On Fri, Jan 28, 2011 at 10:08:42PM -0800, david@xxxxxxx wrote:
> On Sat, 29 Jan 2011, Dave Chinner wrote:
> >On Fri, Jan 28, 2011 at 11:26:00AM -0800, david@xxxxxxx wrote:
> >>On Sat, 29 Jan 2011, Dave Chinner wrote:
> >>
> >>>On Thu, Jan 27, 2011 at 06:09:58PM -0800, david@xxxxxxx wrote:
> >>>>On Thu, 27 Jan 2011, Stan Hoeppner wrote:
> >>>>>david@xxxxxxx put forth on 1/27/2011 2:11 PM:
> >>>>>
> >>>>>Picking the perfect mkfs.xfs parameters for a hardware RAID array can be
> >>>>>somewhat of a black art, mainly because no two vendor arrays act or perform
> >>>>>identically.
> >>>>
> >>>>if mkfs.xfs can figure out how to do the 'right thing' for md raid
> >>>>arrays, can there be a mode where it asks the users for the same
> >>>>information that it gets from the kernel?
> >>>
> >>>mkfs.xfs can get the information it needs directly from dm and md
> >>>devices. However, when hardware RAID luns present themselves to the
> >>>OS in an identical manner to single drives, how does mkfs tell the
> >>>difference between a 2TB hardware RAID lun made up of 30x73GB drives
> >>>and a single 2TB SATA drive? The person running mkfs should already
> >>>know this little detail....
> >>
> >>that's my point, the person running mkfs knows this information, and
> >>can easily answer questions that mkfs asks (or provide this
> >>information on the command line). but mkfs doesn't ask for this
> >>infomation, instead it asks the user to define a whole bunch of
> >>parameters that are not well understood.
> >
> >I'm going to be blunt - XFS is not a filesystem suited to use by
> >clueless noobs. XFS is a highly complex filesystem designed for high
> >end, high performance storage and therefore has the configurability
> >and flexibility required by such environments. Hence I expect that
> >anyone configuring an XFS filesystem for a production environments
> >is a professional and has, at minimum, done their homework before
> >they go fiddling with knobs. And we have a FAQ for a reason. ;)
> >
> >>An XFS guru can tell you
> >>how to configure these parameters based on different hardware
> >>layouts, but as long as it remains a 'back art' getting new people
> >>up to speed is really hard. If this can be reduced down to
> >>
> >>is this a hardware raid device
> >> if yes
> >> how many drives are there
> >> what raid type is used (linear, raid 0, 1, 5, 6, 10)
> >>
> >>and whatever questions are needed, it would _greatly_ improve the
> >>quality of the settings that non-guru people end up using.
> >
> >As opposed to just making mkfs DTRT without needing to ask
> >questions?
> but you just said that mkfs couldn't do this with hardware raid
> because it can't "tell the difference between a 2TB hardware RAID
> lun made up of 30x73GB drives and a single 2TB SATA drive" if it
> could tell the difference, it should just do the right thing, but if
> it can't tell the difference, it should ask the user who can give it
> the answer.

Just because we can't do it right now doesn't mean it is not
possible. Array/raid controller vendors need to implement the SCSI
block limit VPD page, and if they do then stripe unit/stripe width
may be exposed for the device in sysfs. However, I haven't seen any
devices except for md and dm that actually export values that
reflect sunit/swidth in the files:


There's information about it here:

But what we really need here is for RAID vendors to implement the
part of the SCSI protocol that gives us the necessary information.
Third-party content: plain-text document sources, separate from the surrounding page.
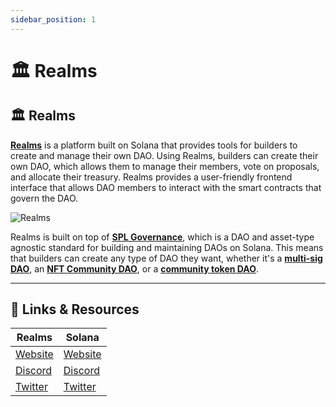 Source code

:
```yaml
---
sidebar_position: 1
---
```


# 🏛️ Realms

## 🏛️ Realms

[**Realms**](https://app.realms.today/realms) is a platform built on Solana that provides tools for builders to create and manage their own DAO. Using Realms, builders can create their own DAO, which allows them to manage their members, vote on proposals, and allocate their treasury. Realms provides a user-friendly frontend interface that allows DAO members to interact with the smart contracts that govern the DAO.

![Realms](https://i.imgur.com/HbHf7sA.png)

Realms is built on top of [**SPL Governance**](https://github.com/solana-labs/solana-program-library/tree/master/governance), which is a DAO and asset-type agnostic standard for building and maintaining DAOs on Solana. This means that builders can create any type of DAO they want, whether it's a [**multi-sig DAO**](https://paragraph.xyz/@xentoshi/multi-sig-on-solana), an [**NFT Community DAO**](https://paragraph.xyz/@xentoshi/nft-community-dao-on-solana-governance-with-nft-voting), or a [**community token DAO**](https://paragraph.xyz/@legend/create-community-token-dao-on-solana).

***

## 🔗 Links & Resources

<table data-full-width="false"><thead><tr><th>Realms</th><th>Solana</th></tr></thead><tbody><tr><td><a href="https://app.realms.today/realms">Website</a></td><td><a href="https://solana.com/">Website</a></td></tr><tr><td><a href="../%F0%9F%93%9A%20Introduction/discord.gg/6UZHcNJFr8/">Discord</a></td><td><a href="https://discord.com/invite/kBbATFA7PW">Discord</a></td></tr><tr><td><a href="https://twitter.com/Realms_DAOs">Twitter</a></td><td><a href="https://twitter.com/solana">Twitter</a></td></tr></tbody></table>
> also, keep in mind that what it learns about the 'disks' from md and
> dm may not be the complete picture. I have one system that thinks
> it's doing a raid0 across 10 drives, but it's really 160 drives,
> grouped into 10 raid6 sets by hardware raid, than then gets combined
> by md.

MD doesn't care whether the block devices are single disks or RAID
LUNS. In this case, it's up to you to configure the md chunk size
appropriately for those devices. i.e. the MD chunk size needs to be
the RAID6 lun stripe width. If you get the MD config right, then
mkfs will do exactly the right thing without needing to be tweaked.
The same goes for any sort of heirarchical aggregation of storage -
if you don't get the geometry right at each level, then performance
will suck.

FWIW, SGI has been using XFS in complex, multilayer, multipath,
heirarchical configurations like this for 15 years. What you
describe is a typical, everyday configuration that XFS is used on
and it is this sort of configuration we tend to optimise the
default behaviour for....

> I am all for the defaults and auto-config being as good as possible
> (one of my biggest gripes about postgres is how bad it's defaults
> are), but whe you can't tell what reality is, ask the admin who
> knows (or at least have the option of asking the admin)
> >If you really think an interactive mkfs-for-dummies script is
> >necessary, then go ahead and write one - you don't need to modify
> >mkfs at all to do it.....
> it doesn't have to be interactive, the answers to the questions
> could be comand-line options.

Which means you're assuming a competent admin is running the tool,
in which case they could just run mkfs directly. Anyway, it still
doesn't need mkfs changes.

> as for the reason that I don't do this, that's simple. I don't know
> enough of the black arts to know what the logic is to convert from
> knowing the disk layout to setting the existing parameters.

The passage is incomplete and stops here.